Collected data:

- - -

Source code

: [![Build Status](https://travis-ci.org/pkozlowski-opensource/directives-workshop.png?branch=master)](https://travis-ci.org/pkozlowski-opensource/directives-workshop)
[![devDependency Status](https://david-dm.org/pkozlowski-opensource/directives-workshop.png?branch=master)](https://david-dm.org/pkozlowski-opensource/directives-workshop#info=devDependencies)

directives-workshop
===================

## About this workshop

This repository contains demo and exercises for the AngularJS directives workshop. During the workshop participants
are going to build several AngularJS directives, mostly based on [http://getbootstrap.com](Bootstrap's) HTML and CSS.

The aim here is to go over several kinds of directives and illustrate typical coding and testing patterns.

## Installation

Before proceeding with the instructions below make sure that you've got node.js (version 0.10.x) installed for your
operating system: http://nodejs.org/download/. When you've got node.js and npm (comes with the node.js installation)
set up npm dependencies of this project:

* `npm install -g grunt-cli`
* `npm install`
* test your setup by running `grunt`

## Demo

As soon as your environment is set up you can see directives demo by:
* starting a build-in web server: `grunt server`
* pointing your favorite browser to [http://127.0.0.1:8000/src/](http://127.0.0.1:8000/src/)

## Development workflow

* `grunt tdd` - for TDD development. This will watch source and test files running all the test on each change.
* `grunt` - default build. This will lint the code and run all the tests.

- - -

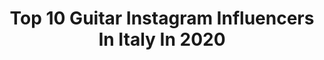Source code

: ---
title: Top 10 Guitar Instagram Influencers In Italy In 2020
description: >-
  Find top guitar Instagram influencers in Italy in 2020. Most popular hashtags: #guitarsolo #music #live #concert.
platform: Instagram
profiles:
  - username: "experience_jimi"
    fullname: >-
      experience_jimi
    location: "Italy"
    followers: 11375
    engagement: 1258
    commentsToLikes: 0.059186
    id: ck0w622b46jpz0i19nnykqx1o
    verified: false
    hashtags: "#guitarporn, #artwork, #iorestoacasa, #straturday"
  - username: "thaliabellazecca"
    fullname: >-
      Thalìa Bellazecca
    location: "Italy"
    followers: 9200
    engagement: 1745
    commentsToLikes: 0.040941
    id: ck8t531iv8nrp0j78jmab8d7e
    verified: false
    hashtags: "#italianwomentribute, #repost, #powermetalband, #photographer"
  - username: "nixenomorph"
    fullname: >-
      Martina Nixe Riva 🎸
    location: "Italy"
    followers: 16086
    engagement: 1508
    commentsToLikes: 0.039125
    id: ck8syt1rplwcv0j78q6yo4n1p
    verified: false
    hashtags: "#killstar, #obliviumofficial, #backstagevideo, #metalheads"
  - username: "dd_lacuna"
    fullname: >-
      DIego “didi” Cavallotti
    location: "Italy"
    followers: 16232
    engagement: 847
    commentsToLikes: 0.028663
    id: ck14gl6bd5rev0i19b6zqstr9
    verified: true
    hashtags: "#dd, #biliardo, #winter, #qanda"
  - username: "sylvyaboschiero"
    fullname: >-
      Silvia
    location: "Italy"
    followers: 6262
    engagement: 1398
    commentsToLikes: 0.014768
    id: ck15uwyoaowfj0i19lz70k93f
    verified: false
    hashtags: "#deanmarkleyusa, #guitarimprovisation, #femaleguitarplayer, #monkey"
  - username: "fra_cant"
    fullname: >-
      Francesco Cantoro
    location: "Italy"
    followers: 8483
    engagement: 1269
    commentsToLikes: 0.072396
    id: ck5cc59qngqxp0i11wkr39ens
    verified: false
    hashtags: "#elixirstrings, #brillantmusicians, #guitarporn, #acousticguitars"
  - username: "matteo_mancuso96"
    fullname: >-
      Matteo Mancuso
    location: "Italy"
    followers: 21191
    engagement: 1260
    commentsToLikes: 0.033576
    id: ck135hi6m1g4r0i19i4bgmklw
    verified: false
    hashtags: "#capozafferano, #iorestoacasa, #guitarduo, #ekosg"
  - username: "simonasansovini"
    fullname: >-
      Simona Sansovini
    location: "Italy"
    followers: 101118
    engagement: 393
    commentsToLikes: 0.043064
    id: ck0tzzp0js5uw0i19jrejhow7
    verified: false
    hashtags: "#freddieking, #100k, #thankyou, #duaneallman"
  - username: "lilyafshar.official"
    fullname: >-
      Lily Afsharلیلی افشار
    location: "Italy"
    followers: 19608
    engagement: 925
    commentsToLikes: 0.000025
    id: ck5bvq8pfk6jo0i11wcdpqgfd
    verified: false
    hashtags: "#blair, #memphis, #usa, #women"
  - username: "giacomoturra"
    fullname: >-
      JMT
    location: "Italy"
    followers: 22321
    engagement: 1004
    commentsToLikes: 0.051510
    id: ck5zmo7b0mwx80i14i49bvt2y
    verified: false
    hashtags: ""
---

- - -

* Task to complete: Single out each line of the records above with the string "followers" in it, and copy it.

* Answer to this task:
    followers: 11375
    followers: 9200
    followers: 16086
    followers: 16232
    followers: 6262
    followers: 8483
    followers: 21191
    followers: 101118
    followers: 19608
    followers: 22321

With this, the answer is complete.